*TASK REQUIREMENTS*
In the data below, locate each line with the word "Since" and list it.

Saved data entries
=== Begin Enclosure ===

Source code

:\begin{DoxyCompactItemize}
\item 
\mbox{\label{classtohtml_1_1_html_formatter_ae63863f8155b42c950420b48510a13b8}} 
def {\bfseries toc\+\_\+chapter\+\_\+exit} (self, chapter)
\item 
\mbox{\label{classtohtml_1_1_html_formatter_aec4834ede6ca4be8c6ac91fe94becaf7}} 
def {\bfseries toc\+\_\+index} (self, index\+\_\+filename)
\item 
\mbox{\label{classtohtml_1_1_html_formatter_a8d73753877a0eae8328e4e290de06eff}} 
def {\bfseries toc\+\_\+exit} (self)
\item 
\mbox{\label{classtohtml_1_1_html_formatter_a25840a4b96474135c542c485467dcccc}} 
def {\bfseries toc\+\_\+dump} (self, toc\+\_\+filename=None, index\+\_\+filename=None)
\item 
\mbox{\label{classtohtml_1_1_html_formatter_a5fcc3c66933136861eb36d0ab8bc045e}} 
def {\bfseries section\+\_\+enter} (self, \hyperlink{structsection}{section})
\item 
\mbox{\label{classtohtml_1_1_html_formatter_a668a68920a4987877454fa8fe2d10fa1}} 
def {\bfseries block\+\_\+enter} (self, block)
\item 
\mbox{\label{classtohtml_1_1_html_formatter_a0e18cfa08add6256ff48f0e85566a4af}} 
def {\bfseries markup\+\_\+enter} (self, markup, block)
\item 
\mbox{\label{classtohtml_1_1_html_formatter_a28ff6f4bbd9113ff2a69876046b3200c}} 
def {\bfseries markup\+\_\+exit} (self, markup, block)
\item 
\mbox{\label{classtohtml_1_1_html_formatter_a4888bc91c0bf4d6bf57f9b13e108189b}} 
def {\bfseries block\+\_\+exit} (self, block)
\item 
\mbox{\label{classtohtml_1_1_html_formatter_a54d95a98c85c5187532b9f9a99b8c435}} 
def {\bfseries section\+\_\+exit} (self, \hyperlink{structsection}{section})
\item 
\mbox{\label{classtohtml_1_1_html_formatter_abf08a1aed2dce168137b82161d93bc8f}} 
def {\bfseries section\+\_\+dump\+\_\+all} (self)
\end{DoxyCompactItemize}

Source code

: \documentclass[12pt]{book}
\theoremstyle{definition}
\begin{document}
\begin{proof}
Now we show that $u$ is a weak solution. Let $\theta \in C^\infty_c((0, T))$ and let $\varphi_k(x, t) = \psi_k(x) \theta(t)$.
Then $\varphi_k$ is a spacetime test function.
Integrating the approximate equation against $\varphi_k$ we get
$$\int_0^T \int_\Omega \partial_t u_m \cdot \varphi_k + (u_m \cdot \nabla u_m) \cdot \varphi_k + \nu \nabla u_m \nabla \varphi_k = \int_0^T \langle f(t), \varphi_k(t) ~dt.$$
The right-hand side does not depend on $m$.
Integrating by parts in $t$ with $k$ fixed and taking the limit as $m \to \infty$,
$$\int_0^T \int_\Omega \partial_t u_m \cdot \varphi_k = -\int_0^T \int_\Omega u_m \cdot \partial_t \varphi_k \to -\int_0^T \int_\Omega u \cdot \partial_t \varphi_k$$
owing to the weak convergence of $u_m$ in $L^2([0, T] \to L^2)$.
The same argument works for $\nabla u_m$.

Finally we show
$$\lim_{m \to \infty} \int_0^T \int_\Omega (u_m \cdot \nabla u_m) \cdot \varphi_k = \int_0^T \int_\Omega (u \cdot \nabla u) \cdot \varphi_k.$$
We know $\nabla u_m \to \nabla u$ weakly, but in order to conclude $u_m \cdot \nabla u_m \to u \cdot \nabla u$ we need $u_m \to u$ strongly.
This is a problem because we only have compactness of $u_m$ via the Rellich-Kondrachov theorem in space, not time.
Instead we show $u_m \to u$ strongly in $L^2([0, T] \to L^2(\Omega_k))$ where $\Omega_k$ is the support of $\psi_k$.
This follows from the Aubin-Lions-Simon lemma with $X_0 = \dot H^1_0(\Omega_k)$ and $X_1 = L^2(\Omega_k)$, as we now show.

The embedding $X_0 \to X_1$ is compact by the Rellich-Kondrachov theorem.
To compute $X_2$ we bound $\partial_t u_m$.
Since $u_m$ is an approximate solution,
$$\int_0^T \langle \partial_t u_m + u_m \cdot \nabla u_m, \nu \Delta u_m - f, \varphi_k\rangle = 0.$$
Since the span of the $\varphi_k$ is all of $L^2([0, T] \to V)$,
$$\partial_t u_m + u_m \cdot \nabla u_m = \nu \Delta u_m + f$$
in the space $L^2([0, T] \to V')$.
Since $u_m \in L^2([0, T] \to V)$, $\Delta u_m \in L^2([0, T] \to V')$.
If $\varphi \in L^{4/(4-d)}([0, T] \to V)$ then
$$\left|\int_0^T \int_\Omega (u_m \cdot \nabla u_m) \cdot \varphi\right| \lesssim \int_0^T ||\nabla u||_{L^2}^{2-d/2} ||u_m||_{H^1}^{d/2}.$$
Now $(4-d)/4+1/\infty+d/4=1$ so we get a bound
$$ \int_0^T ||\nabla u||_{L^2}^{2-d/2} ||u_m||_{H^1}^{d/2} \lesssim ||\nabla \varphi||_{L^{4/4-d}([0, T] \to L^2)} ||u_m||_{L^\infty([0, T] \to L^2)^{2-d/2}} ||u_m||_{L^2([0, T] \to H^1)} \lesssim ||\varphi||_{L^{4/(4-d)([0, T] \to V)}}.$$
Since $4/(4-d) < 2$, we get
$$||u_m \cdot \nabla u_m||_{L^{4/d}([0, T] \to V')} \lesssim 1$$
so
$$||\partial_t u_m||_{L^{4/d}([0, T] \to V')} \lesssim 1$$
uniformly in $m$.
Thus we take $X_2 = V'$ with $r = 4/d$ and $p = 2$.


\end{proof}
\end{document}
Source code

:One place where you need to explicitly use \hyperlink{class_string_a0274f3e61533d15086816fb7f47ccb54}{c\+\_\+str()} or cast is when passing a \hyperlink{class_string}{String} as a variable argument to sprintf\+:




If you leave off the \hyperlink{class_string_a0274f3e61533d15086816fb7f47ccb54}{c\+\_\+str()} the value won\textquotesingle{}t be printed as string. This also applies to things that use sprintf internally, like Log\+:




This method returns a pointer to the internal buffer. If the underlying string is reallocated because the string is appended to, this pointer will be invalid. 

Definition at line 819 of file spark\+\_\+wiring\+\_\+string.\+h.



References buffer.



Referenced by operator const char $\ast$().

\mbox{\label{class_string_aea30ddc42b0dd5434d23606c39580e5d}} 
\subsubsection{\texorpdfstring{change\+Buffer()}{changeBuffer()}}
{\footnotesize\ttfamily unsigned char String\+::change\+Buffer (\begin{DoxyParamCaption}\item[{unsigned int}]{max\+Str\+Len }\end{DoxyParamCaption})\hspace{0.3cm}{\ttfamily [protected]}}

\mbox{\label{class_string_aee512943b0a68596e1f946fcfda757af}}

=== End Enclosure ===

*SOLUTION*
Since $u_m$ is an approximate solution,
Since the span of the $\varphi_k$ is all of $L^2([0, T] \to V)$,
Since $u_m \in L^2([0, T] \to V)$, $\Delta u_m \in L^2([0, T] \to V')$.
Since $4/(4-d) < 2$, we get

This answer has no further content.